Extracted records
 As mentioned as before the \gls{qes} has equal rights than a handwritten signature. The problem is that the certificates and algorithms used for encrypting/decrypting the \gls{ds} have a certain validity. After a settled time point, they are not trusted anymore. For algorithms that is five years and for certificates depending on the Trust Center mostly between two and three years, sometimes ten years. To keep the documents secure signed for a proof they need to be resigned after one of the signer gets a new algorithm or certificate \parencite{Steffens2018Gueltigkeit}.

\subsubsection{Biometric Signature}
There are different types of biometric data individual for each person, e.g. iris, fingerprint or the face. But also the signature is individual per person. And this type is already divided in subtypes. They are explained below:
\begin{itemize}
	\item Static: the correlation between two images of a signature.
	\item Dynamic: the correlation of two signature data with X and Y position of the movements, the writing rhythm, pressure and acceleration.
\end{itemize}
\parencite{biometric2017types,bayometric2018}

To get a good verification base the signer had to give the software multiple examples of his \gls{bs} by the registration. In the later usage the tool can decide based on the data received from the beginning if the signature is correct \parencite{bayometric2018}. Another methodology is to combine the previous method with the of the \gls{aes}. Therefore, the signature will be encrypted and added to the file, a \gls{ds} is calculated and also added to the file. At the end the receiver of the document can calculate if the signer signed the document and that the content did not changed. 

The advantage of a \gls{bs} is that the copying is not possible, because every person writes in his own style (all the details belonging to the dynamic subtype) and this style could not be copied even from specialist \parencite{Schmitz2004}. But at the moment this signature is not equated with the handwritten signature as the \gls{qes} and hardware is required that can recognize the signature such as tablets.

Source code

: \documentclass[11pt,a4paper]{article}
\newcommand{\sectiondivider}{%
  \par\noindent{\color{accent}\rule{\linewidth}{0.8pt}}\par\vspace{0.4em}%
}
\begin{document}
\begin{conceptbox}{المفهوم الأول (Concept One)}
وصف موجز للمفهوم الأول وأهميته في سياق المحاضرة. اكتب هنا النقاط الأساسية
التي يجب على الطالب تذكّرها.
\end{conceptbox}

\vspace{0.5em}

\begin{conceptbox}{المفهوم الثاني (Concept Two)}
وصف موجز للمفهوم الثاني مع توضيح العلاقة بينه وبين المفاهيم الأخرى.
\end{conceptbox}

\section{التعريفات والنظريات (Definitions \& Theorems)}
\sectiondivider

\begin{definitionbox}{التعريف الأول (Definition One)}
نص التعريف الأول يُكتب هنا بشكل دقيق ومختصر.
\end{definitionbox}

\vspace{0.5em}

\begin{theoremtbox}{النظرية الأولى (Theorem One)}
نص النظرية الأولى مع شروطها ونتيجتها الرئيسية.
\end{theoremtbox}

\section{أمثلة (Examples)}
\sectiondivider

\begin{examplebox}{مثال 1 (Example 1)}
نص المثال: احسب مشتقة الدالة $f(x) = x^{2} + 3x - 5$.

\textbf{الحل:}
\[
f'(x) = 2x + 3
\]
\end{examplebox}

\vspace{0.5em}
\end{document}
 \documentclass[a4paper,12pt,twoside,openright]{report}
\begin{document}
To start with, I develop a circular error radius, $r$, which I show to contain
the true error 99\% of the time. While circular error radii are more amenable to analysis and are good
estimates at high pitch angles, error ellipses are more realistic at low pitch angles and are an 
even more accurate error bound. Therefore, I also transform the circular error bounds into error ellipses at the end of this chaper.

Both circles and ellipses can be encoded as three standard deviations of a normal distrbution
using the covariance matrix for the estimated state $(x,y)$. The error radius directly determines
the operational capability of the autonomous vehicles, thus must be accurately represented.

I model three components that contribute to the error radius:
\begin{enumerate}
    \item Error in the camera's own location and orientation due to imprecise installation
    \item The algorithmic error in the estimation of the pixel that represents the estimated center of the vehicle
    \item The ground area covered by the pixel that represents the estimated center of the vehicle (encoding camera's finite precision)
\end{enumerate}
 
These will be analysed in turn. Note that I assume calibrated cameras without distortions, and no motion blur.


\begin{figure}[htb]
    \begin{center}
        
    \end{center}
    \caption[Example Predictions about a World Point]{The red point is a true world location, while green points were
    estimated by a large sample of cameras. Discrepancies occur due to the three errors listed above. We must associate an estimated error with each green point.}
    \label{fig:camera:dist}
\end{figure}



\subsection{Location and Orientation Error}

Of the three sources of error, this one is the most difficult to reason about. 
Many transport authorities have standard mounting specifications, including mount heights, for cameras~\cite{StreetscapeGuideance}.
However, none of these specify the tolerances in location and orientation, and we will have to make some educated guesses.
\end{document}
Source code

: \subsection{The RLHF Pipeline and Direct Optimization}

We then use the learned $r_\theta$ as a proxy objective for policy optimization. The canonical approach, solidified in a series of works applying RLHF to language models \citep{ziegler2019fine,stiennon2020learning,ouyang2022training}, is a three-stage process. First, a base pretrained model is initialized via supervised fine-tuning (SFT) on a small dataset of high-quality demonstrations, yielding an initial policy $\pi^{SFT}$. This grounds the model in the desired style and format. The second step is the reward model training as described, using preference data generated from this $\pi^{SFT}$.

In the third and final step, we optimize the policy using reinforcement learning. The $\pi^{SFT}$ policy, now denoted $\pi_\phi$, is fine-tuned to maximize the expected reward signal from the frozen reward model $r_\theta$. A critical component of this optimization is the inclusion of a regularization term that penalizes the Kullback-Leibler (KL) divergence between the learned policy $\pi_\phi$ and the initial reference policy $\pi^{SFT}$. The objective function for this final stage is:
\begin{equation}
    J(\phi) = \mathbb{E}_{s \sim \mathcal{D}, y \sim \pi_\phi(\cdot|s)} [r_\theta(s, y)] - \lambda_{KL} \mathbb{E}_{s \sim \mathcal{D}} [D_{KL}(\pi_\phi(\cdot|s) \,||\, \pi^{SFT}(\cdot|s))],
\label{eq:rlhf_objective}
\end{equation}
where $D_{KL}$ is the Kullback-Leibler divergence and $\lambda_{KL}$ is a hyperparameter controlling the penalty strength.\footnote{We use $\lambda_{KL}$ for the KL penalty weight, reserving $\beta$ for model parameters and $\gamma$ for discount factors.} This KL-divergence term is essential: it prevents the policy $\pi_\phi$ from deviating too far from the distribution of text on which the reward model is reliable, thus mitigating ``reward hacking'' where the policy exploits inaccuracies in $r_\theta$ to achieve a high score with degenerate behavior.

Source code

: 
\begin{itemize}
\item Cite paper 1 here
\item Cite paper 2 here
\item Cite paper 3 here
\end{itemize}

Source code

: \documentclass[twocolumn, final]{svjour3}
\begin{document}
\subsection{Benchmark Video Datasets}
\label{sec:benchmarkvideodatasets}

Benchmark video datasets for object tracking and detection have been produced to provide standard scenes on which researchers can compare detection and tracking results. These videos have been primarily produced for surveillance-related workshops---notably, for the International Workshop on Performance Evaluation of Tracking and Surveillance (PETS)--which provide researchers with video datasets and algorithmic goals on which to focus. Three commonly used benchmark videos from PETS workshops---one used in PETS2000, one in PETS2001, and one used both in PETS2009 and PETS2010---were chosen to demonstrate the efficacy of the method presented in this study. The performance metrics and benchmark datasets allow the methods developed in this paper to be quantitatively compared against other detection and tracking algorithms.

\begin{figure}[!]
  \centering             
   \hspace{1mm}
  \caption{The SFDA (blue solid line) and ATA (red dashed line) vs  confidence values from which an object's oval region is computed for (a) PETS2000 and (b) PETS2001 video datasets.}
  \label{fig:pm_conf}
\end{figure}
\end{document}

HOW TO COMPLETE THIS TASK: Retype all the data, changing nothing.

EXERCISE SOLUTION:
 As mentioned as before the \gls{qes} has equal rights than a handwritten signature. The problem is that the certificates and algorithms used for encrypting/decrypting the \gls{ds} have a certain validity. After a settled time point, they are not trusted anymore. For algorithms that is five years and for certificates depending on the Trust Center mostly between two and three years, sometimes ten years. To keep the documents secure signed for a proof they need to be resigned after one of the signer gets a new algorithm or certificate \parencite{Steffens2018Gueltigkeit}.

\subsubsection{Biometric Signature}
There are different types of biometric data individual for each person, e.g. iris, fingerprint or the face. But also the signature is individual per person. And this type is already divided in subtypes. They are explained below:
\begin{itemize}
	\item Static: the correlation between two images of a signature.
	\item Dynamic: the correlation of two signature data with X and Y position of the movements, the writing rhythm, pressure and acceleration.
\end{itemize}
\parencite{biometric2017types,bayometric2018}

To get a good verification base the signer had to give the software multiple examples of his \gls{bs} by the registration. In the later usage the tool can decide based on the data received from the beginning if the signature is correct \parencite{bayometric2018}. Another methodology is to combine the previous method with the of the \gls{aes}. Therefore, the signature will be encrypted and added to the file, a \gls{ds} is calculated and also added to the file. At the end the receiver of the document can calculate if the signer signed the document and that the content did not changed. 

The advantage of a \gls{bs} is that the copying is not possible, because every person writes in his own style (all the details belonging to the dynamic subtype) and this style could not be copied even from specialist \parencite{Schmitz2004}. But at the moment this signature is not equated with the handwritten signature as the \gls{qes} and hardware is required that can recognize the signature such as tablets.

Source code

: \documentclass[11pt,a4paper]{article}
\newcommand{\sectiondivider}{%
  \par\noindent{\color{accent}\rule{\linewidth}{0.8pt}}\par\vspace{0.4em}%
}
\begin{document}
\begin{conceptbox}{المفهوم الأول (Concept One)}
وصف موجز للمفهوم الأول وأهميته في سياق المحاضرة. اكتب هنا النقاط الأساسية
التي يجب على الطالب تذكّرها.
\end{conceptbox}

\vspace{0.5em}

\begin{conceptbox}{المفهوم الثاني (Concept Two)}
وصف موجز للمفهوم الثاني مع توضيح العلاقة بينه وبين المفاهيم الأخرى.
\end{conceptbox}

\section{التعريفات والنظريات (Definitions \& Theorems)}
\sectiondivider

\begin{definitionbox}{التعريف الأول (Definition One)}
نص التعريف الأول يُكتب هنا بشكل دقيق ومختصر.
\end{definitionbox}

\vspace{0.5em}

\begin{theoremtbox}{النظرية الأولى (Theorem One)}
نص النظرية الأولى مع شروطها ونتيجتها الرئيسية.
\end{theoremtbox}

\section{أمثلة (Examples)}
\sectiondivider

\begin{examplebox}{مثال 1 (Example 1)}
نص المثال: احسب مشتقة الدالة $f(x) = x^{2} + 3x - 5$.

\textbf{الحل:}
\[
f'(x) = 2x + 3
\]
\end{examplebox}

\vspace{0.5em}
\end{document}
 \documentclass[a4paper,12pt,twoside,openright]{report}
\begin{document}
To start with, I develop a circular error radius, $r$, which I show to contain
the true error 99\% of the time. While circular error radii are more amenable to analysis and are good
estimates at high pitch angles, error ellipses are more realistic at low pitch angles and are an 
even more accurate error bound. Therefore, I also transform the circular error bounds into error ellipses at the end of this chaper.

Both circles and ellipses can be encoded as three standard deviations of a normal distrbution
using the covariance matrix for the estimated state $(x,y)$. The error radius directly determines
the operational capability of the autonomous vehicles, thus must be accurately represented.

I model three components that contribute to the error radius:
\begin{enumerate}
    \item Error in the camera's own location and orientation due to imprecise installation
    \item The algorithmic error in the estimation of the pixel that represents the estimated center of the vehicle
    \item The ground area covered by the pixel that represents the estimated center of the vehicle (encoding camera's finite precision)
\end{enumerate}
 
These will be analysed in turn. Note that I assume calibrated cameras without distortions, and no motion blur.


\begin{figure}[htb]
    \begin{center}
        
    \end{center}
    \caption[Example Predictions about a World Point]{The red point is a true world location, while green points were
    estimated by a large sample of cameras. Discrepancies occur due to the three errors listed above. We must associate an estimated error with each green point.}
    \label{fig:camera:dist}
\end{figure}



\subsection{Location and Orientation Error}

Of the three sources of error, this one is the most difficult to reason about. 
Many transport authorities have standard mounting specifications, including mount heights, for cameras~\cite{StreetscapeGuideance}.
However, none of these specify the tolerances in location and orientation, and we will have to make some educated guesses.
\end{document}
Source code

: \subsection{The RLHF Pipeline and Direct Optimization}

We then use the learned $r_\theta$ as a proxy objective for policy optimization. The canonical approach, solidified in a series of works applying RLHF to language models \citep{ziegler2019fine,stiennon2020learning,ouyang2022training}, is a three-stage process. First, a base pretrained model is initialized via supervised fine-tuning (SFT) on a small dataset of high-quality demonstrations, yielding an initial policy $\pi^{SFT}$. This grounds the model in the desired style and format. The second step is the reward model training as described, using preference data generated from this $\pi^{SFT}$.

In the third and final step, we optimize the policy using reinforcement learning. The $\pi^{SFT}$ policy, now denoted $\pi_\phi$, is fine-tuned to maximize the expected reward signal from the frozen reward model $r_\theta$. A critical component of this optimization is the inclusion of a regularization term that penalizes the Kullback-Leibler (KL) divergence between the learned policy $\pi_\phi$ and the initial reference policy $\pi^{SFT}$. The objective function for this final stage is:
\begin{equation}
    J(\phi) = \mathbb{E}_{s \sim \mathcal{D}, y \sim \pi_\phi(\cdot|s)} [r_\theta(s, y)] - \lambda_{KL} \mathbb{E}_{s \sim \mathcal{D}} [D_{KL}(\pi_\phi(\cdot|s) \,||\, \pi^{SFT}(\cdot|s))],
\label{eq:rlhf_objective}
\end{equation}
where $D_{KL}$ is the Kullback-Leibler divergence and $\lambda_{KL}$ is a hyperparameter controlling the penalty strength.\footnote{We use $\lambda_{KL}$ for the KL penalty weight, reserving $\beta$ for model parameters and $\gamma$ for discount factors.} This KL-divergence term is essential: it prevents the policy $\pi_\phi$ from deviating too far from the distribution of text on which the reward model is reliable, thus mitigating ``reward hacking'' where the policy exploits inaccuracies in $r_\theta$ to achieve a high score with degenerate behavior.

Source code

: 
\begin{itemize}
\item Cite paper 1 here
\item Cite paper 2 here
\item Cite paper 3 here
\end{itemize}

Source code

: \documentclass[twocolumn, final]{svjour3}
\begin{document}
\subsection{Benchmark Video Datasets}
\label{sec:benchmarkvideodatasets}

Benchmark video datasets for object tracking and detection have been produced to provide standard scenes on which researchers can compare detection and tracking results. These videos have been primarily produced for surveillance-related workshops---notably, for the International Workshop on Performance Evaluation of Tracking and Surveillance (PETS)--which provide researchers with video datasets and algorithmic goals on which to focus. Three commonly used benchmark videos from PETS workshops---one used in PETS2000, one in PETS2001, and one used both in PETS2009 and PETS2010---were chosen to demonstrate the efficacy of the method presented in this study. The performance metrics and benchmark datasets allow the methods developed in this paper to be quantitatively compared against other detection and tracking algorithms.

\begin{figure}[!]
  \centering             
   \hspace{1mm}
  \caption{The SFDA (blue solid line) and ATA (red dashed line) vs  confidence values from which an object's oval region is computed for (a) PETS2000 and (b) PETS2001 video datasets.}
  \label{fig:pm_conf}
\end{figure}
\end{document}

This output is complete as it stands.